My father, as I shall describe him, was a tall slender man with a mane of auburn hair which he wore long and sometimes tied back with a black velvet ribbon. His features were even and pleasant, with a forward brow and a straight nose over thin lips that might have been cruel in another’s face. There was nothing cruel about him.
He was a painter of portraits and was away much of the time. We traveled with him when it was convenient and there were quarters available. He was quite well known for his talent. His portraits of men were always serious and endowed with a manly presence and strength which no doubt his subjects rarely possessed. His portraits of women were given an ethereal, soft glow. He gave them something else as well. I have often thought of his leaving something of himself among the grand houses along the east coast. Somewhere I may have a half sibling stumbling about in ignorance.

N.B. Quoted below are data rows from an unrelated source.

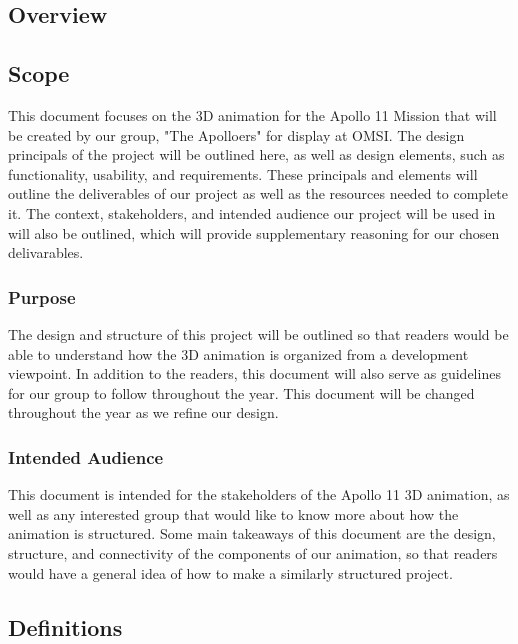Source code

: \documentclass[onecolumn, draftclsnofoot,10pt, compsoc]{IEEEtran}
\begin{document}
\clearpage


\subsection{Overview}
       \subsection{Scope}
        This document focuses on the 3D animation for the Apollo 11 Mission that will be created by our group, "The Apolloers" for display at OMSI. The design principals of the project will be outlined here, as well as design elements, such as functionality, usability, and requirements. These principals and elements will outline the deliverables of our project as well as the resources needed to complete it. The context, stakeholders, and intended audience our project will be used in will also be outlined, which will provide supplementary reasoning for our chosen delivarables. 
        
    \subsubsection{Purpose}
        The design and structure of this project will be outlined so that readers would be able to understand how the 3D animation is organized from a development viewpoint. In addition to the readers, this document will also serve as guidelines for our group to follow throughout the year. This document will be changed throughout the year as we refine our design. 

    \subsubsection{Intended Audience}
        This document is intended for the stakeholders of the Apollo 11 3D animation, as well as any interested group that would like to know more about how the animation is structured. Some main takeaways of this document are the design, structure, and connectivity of the components of our animation, so that readers would have a general idea of how to make a similarly structured project. 

\subsection{Definitions}
\end{document}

He smelled of linseed and his nails were never clean of paint.
I haven’t mentioned that my parents came over from England three months before I was born. That I was conceived there gives me a connection, a link if you will, and perhaps more,, but I will get to that later.
My mother, my mother was a crushed, blushed rose. When you enter my house, for it is my house now, there is a portrait of my mother that my father painted before they left England. A more beautiful woman I have never found. My father painted her whilst she was married to another. It was to be a gift to her husband. Instead my father fell in love with her and her with him. They created quite a scandal and fled to America. Her husband subsequently divorced her. Meanwhile I was born in a one room flat in Boston.
A crushed blushed rose. I was fourteen when I discovered quite by accident the scent that was my mother. She always had about her person a small silver-capped bottle. I can’t say that I ever saw her actually drink from it, but she did. Looking back through the years, I can understand her pain.
We either had money or we didn’t. My father was a talented painter but he was not a good manager. I can remember fleeing rent agents with nothing more than the clothes on our backs and hiding in closets when there was no escape. I also remember blissful summers in grand summer houses and in others of its kind.
Her hair was like honey and softly curled about her face. An English rose bloomed in her cheeks. Her eyes were large and dark and concealed much. Her lips were full and pink and her arms soft when she held me as a child and read from whatever books were available to us.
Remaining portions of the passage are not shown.